Abboud’s comments to Gambling Compliance were made within the context of the trade publication noting that RAWA supporters were “refining their lobbying strategy,” shifting their focus away from a federal prohibition and towards shutting down illegal offshore sites.
Of course, Abboud still talked tough about RAWA, calling the recently espoused idea that the Judiciary may not hold a hearing on RAWA for optical reasons “nonsensical.”
However, it’s the notion that RAWA is somehow viable that appears to be nonsensical.
Adelson/Sands rep claims they are "refocusing" away from RAWA to stop illegal offshore iGaming. Clear sign that iGaming ban is unpopular-jp
— Poker Alliance (@ppapoker) March 10, 2016
Since RAWA was introduced in 2014, the measure has failed to get itself covertly attached to large spending bills, and with its inability to rally support, the measure has gone through several iterations.
Widespread opposition made the 2014 versions of RAWA, as well as the 2015 House version of the bill virtually untenable. State lotteries, libertarian groups, and online gaming advocates teamed up to stop RAWA from being included in a Cromnibus spending bill that was passed during the 2014 lame-duck session.
With dwindling support, increased opposition, and RAWA hearings blowing up in supporters’ faces, the 2015 Senate Version of RAWA began making concessions for state lotteries in the hopes it would lead to their support. It didn’t.

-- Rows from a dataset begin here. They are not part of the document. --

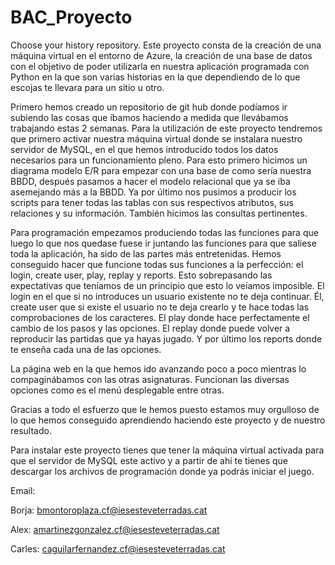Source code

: # BAC_Proyecto
 Choose your history repository.
 Este proyecto consta de la creación de una máquina virtual en el entorno de Azure, la creación de una base de datos con el objetivo de poder utilizarla en nuestra aplicación programada con Python en la que son varias historias en la que dependiendo de lo que escojas te llevara para un sitio u otro.
 
 Primero hemos creado un repositorio de git hub donde podíamos ir subiendo las cosas que íbamos haciendo a medida que llevábamos trabajando estas 2 semanas.
Para la utilización de este proyecto tendremos que primero activar nuestra máquina virtual donde se instalara nuestro servidor de MySQL, en el que hemos introducido todos los datos necesarios para un funcionamiento pleno. Para esto primero hicimos un diagrama modelo E/R para empezar con una base de como sería nuestra BBDD, después pasamos a hacer el modelo relacional que ya se iba asemejando más a la BBDD. Ya por último nos pusimos a producir los scripts para tener todas las tablas con sus respectivos atributos, sus relaciones y su información. También hicimos las consultas pertinentes.
 
 Para programación empezamos produciendo todas las funciones para que luego lo que nos quedase fuese ir juntando las funciones para que saliese toda la aplicación, ha sido de las partes más entretenidas. Hemos conseguido hacer que funcione todas sus funciones a la perfección: el login, create user, play, replay y reports. Esto sobrepasando las expectativas que teníamos de un principio que esto lo veíamos imposible. El login en el que si no introduces un usuario existente no te deja continuar. Él, create user que si existe el usuario no te deja crearlo y te hace todas las comprobaciones de los caracteres. El play donde hace perfectamente el cambio de los pasos y las opciones. El replay donde puede volver a reproducir las partidas que ya hayas jugado. Y por último los reports donde te enseña cada una de las opciones.

 La página web en la que hemos ido avanzando poco a poco mientras lo compaginábamos con las otras asignaturas. Funcionan las diversas opciones como es el menú desplegable entre otras.
 
 Gracias a todo el esfuerzo que le hemos puesto estamos muy orgulloso de lo que hemos conseguido aprendiendo haciendo este proyecto y de nuestro resultado.
 
 Para instalar este proyecto tienes que tener la máquina virtual activada para que el servidor de MySQL este activo y a partir de ahí te tienes que descargar los archivos de programación donde ya podrás iniciar el juego.
 
 Email:
 
 Borja: bmontoroplaza.cf@iesesteveterradas.cat
   
 Alex: amartinezgonzalez.cf@iesesteveterradas.cat
   
 Carles: caguilarfernandez.cf@iesesteveterradas.cat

Later in 2015 a new version of the bill, dubbed RAWA-lite, that would have put a multiyear moratorium on further online gaming expansion in place while the issue was studied in lieu of the previous calls for a federal prohibition was floated. And most recently, RAWA cosponsor Marco Rubio has indicated he might be open to a potential online poker carveout, which he considers a game of skill.
So the new “refinement” of the RAWA strategy is actually just its backers’ latest attempt to throw everything against the wall and see what sticks. Although this time it might actually stick, as cracking down on illegal online gambling sites is something everyone agrees on. But to actually bring this about, law enforcement will need the tools to go after these black market sites, and regulated alternatives will be needed to take their place.
It’s also interesting that this new position by RAWA supporters, cracking down on illegal offshore sites, is the AGA’s number one talking point when it comes to online gambling. Taken together, this shift by RAWA supporters and the recent comments made by the AGA, is perhaps signaling a not-so-subtle shift in the AGA’s online gaming position.
The group has been MIA on the issue since it decided to adopt a “no position” stance in order to prevent a splintering of its core members, following a rift within its ranks on the issue of online gambling.
But, as I first noted in July of 2015, the AGA appears to be covertly making the case for legal and regulated online gambling by making the case against the illegal operators, and simply stopping short of outwardly lobbying for legal online gambling. This leaves the question of what better options there are that could replace these illegal operators up to the audience, and the obvious landing spot is legal, regulated online gaming.